» **RECORDS FOR THE TASK**
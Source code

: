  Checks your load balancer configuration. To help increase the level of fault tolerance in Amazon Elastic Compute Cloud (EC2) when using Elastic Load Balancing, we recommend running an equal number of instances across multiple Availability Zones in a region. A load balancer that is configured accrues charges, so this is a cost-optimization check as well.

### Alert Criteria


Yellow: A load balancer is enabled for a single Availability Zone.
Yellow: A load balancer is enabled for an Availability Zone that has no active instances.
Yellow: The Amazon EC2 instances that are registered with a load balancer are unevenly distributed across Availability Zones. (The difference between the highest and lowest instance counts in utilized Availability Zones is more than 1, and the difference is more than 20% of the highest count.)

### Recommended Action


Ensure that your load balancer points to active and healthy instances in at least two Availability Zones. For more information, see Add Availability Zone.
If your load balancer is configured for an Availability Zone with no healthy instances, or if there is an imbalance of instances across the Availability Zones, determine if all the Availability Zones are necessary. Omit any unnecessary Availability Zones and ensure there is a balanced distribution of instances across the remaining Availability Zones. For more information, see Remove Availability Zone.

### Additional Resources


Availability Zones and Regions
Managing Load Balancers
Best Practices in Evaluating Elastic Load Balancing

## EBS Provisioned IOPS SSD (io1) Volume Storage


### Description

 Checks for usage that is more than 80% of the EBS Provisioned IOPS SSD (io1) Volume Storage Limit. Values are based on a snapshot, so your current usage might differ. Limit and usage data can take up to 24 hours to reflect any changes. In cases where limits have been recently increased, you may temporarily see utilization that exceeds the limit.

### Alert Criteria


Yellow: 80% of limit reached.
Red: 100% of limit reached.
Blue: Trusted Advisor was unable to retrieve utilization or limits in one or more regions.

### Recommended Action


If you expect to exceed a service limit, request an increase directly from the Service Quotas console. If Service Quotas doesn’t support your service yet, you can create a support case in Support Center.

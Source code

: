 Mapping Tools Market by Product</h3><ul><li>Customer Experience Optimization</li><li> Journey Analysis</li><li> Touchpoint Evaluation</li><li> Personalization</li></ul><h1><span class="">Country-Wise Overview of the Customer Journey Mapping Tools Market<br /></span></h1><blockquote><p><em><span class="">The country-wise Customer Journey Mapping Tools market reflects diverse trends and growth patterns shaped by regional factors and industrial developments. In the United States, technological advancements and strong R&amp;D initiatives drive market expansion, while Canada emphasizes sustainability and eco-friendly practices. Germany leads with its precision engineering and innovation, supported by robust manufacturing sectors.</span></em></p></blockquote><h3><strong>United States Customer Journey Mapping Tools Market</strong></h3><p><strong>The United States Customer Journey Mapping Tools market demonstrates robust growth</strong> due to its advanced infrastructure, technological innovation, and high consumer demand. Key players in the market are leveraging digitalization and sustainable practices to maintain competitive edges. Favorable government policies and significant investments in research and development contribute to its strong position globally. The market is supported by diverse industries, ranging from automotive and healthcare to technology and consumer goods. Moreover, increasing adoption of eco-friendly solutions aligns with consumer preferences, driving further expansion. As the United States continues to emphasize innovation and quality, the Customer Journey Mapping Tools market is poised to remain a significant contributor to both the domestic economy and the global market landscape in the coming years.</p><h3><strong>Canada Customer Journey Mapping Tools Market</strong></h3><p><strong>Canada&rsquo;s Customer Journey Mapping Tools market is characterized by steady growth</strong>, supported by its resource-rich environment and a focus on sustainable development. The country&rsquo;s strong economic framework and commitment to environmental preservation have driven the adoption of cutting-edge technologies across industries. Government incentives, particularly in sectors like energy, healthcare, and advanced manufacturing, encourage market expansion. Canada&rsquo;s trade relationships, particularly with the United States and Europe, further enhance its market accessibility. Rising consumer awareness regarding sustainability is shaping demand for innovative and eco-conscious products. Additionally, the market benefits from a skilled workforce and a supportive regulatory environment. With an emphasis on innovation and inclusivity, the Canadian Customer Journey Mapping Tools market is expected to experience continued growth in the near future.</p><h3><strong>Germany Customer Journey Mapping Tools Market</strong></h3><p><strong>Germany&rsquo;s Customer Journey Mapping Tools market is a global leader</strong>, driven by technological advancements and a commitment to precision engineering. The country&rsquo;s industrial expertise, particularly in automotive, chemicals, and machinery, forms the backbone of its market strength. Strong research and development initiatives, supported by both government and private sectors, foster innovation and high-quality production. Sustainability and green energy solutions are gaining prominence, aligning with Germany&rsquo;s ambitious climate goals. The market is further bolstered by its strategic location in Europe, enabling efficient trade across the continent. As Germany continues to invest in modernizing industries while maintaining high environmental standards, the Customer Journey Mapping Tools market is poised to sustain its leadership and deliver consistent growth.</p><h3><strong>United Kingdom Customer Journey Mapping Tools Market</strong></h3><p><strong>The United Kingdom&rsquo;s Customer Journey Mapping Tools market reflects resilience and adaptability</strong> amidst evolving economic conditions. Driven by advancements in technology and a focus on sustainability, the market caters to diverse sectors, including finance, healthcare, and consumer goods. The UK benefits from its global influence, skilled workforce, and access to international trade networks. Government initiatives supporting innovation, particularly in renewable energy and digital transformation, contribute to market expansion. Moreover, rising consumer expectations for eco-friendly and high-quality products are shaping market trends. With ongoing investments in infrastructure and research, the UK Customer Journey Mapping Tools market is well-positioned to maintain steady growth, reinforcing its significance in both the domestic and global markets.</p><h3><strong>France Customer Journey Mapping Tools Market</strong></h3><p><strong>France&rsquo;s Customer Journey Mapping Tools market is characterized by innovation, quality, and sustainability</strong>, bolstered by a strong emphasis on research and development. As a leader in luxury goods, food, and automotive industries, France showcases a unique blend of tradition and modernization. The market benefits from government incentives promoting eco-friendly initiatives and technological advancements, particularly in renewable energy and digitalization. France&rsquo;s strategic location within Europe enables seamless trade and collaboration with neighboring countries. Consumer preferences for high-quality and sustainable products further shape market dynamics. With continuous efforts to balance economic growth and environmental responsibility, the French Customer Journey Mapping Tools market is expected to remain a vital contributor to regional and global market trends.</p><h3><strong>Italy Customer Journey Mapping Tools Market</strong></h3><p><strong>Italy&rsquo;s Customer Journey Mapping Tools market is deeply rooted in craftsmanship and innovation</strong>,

» **AIM OF THE EXERCISE**
Show every line from the listing that contains "Storage".

» **PROBLEM SOLUTION**
## EBS Provisioned IOPS SSD (io1) Volume Storage
 Checks for usage that is more than 80% of the EBS Provisioned IOPS SSD (io1) Volume Storage Limit. Values are based on a snapshot, so your current usage might differ. Limit and usage data can take up to 24 hours to reflect any changes. In cases where limits have been recently increased, you may temporarily see utilization that exceeds the limit.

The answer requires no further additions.